▶ [WHAT THE TASK REQUIRES]
Scan the data below and give the number of lines that include the word "const", with no other words.

▶ [INPUT]
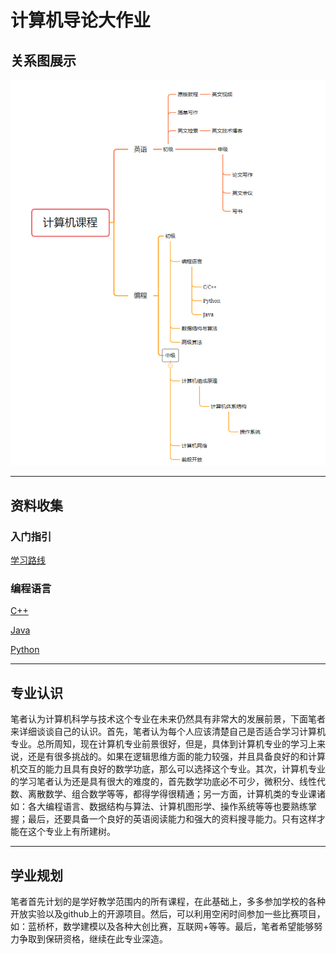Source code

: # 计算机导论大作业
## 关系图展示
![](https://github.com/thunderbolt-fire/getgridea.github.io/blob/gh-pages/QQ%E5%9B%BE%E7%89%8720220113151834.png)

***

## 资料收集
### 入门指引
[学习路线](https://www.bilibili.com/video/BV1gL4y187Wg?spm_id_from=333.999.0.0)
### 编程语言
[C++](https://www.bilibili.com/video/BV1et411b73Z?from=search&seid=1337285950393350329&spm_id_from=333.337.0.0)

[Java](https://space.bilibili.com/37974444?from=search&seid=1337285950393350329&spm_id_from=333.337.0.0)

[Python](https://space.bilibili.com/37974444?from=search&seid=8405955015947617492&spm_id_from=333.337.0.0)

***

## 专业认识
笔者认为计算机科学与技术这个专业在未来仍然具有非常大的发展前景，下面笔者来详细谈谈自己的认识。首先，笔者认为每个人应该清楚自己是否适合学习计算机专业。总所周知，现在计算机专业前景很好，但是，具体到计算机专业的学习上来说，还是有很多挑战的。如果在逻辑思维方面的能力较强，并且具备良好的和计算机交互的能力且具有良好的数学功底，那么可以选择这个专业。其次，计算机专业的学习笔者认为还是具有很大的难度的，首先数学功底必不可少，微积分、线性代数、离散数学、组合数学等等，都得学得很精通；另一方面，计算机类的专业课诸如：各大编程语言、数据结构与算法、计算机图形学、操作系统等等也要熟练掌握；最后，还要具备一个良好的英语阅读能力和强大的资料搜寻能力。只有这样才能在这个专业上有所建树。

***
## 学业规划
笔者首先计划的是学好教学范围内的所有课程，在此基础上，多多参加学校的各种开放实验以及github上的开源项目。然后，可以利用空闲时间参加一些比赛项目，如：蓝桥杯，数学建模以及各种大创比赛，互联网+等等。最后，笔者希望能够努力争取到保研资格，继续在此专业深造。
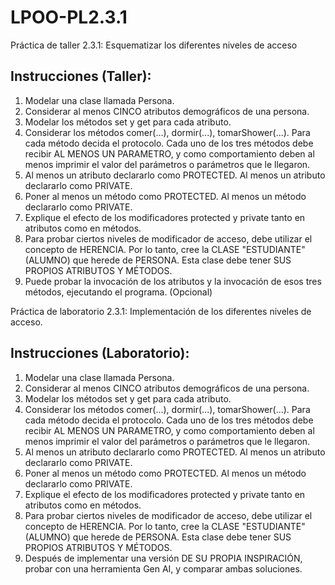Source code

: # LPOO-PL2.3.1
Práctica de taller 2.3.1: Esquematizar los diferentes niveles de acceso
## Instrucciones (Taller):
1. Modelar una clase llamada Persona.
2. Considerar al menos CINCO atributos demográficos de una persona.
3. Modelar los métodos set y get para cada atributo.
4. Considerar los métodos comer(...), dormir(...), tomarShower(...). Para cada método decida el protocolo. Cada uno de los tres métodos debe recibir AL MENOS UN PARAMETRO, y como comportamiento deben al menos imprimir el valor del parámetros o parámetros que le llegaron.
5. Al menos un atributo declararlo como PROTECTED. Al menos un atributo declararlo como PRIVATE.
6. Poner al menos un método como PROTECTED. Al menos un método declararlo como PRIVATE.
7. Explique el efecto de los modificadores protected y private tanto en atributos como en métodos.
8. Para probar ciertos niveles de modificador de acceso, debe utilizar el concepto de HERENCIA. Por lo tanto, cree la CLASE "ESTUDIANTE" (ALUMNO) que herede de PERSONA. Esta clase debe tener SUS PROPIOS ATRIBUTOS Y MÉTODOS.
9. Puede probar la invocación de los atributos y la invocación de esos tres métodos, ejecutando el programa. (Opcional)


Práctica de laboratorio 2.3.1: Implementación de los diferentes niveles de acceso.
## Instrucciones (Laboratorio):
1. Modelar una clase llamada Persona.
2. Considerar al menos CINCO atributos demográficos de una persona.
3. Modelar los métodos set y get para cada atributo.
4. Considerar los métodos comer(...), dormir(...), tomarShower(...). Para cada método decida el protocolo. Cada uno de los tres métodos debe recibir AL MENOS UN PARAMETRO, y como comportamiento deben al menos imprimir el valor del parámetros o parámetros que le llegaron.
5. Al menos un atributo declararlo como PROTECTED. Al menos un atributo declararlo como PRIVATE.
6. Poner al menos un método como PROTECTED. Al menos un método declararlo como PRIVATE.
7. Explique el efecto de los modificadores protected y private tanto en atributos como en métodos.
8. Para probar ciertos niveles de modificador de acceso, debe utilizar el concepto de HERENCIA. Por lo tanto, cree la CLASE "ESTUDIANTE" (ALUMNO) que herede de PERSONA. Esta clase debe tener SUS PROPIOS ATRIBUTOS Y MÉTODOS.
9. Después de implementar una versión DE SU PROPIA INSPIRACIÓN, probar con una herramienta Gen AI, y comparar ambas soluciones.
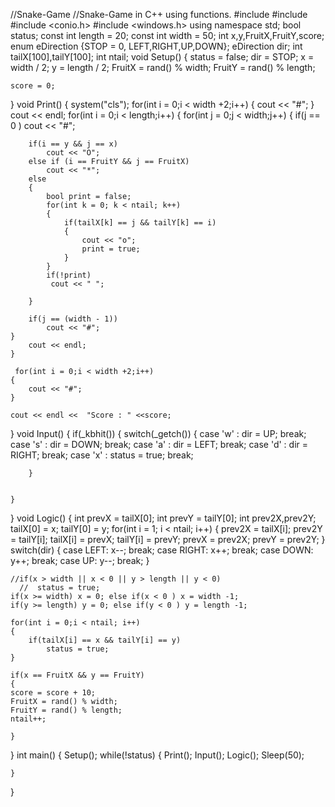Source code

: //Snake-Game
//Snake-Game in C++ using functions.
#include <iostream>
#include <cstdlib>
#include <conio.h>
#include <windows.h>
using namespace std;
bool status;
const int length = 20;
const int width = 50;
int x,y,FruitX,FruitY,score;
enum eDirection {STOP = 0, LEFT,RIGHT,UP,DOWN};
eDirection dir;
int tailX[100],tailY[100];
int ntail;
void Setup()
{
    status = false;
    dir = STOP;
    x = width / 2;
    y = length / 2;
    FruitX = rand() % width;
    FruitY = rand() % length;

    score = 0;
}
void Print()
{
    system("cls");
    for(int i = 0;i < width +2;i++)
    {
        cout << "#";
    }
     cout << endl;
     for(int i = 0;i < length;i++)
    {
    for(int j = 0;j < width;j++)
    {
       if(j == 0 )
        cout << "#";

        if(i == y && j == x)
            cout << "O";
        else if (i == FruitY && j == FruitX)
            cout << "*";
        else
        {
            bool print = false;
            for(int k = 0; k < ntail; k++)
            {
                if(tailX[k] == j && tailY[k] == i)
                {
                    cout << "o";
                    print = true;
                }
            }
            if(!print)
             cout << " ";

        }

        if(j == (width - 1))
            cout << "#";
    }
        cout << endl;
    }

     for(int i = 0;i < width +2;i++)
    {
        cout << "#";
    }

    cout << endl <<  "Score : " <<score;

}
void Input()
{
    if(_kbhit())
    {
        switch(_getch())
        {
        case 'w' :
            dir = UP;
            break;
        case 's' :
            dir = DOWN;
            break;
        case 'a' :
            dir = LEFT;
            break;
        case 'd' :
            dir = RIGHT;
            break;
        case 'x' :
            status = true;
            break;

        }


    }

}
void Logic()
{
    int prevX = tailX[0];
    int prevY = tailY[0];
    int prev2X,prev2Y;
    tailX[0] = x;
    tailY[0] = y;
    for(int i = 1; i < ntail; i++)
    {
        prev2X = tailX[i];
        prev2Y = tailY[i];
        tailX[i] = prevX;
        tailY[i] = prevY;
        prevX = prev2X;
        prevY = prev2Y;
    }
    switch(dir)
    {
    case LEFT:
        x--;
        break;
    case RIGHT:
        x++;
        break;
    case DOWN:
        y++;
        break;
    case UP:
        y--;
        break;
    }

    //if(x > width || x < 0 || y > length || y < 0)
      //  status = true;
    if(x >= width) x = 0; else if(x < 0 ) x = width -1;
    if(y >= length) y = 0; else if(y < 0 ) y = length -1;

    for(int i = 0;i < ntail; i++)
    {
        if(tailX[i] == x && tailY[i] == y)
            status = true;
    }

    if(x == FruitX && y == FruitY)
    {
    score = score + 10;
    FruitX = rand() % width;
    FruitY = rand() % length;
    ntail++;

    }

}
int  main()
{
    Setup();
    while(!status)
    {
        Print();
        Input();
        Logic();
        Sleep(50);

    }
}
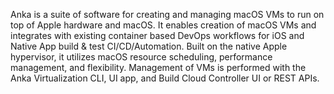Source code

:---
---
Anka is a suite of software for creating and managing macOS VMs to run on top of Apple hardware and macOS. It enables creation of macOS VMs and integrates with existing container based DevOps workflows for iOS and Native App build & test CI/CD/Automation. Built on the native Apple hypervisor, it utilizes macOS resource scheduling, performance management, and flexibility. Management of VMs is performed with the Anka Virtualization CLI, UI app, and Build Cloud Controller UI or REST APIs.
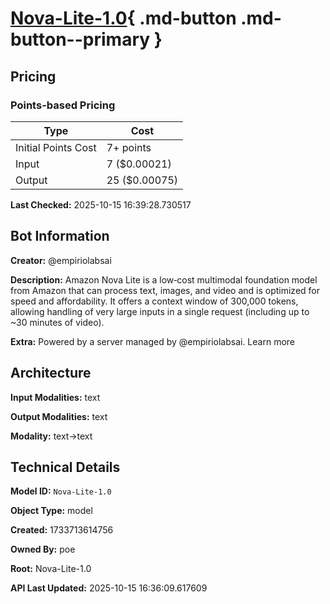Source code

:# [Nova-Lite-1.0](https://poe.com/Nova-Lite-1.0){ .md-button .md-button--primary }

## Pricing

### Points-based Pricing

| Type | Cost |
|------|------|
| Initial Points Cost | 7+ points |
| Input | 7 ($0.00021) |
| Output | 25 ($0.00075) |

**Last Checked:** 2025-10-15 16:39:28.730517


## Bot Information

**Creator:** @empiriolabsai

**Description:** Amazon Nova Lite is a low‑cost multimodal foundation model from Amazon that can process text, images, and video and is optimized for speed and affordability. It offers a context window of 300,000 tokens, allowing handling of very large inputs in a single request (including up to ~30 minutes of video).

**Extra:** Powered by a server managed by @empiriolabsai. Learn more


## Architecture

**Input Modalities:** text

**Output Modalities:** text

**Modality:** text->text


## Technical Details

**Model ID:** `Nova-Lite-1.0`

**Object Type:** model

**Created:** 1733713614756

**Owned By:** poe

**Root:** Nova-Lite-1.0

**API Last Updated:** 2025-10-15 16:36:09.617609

▶ [YOUR RESPONSE]
2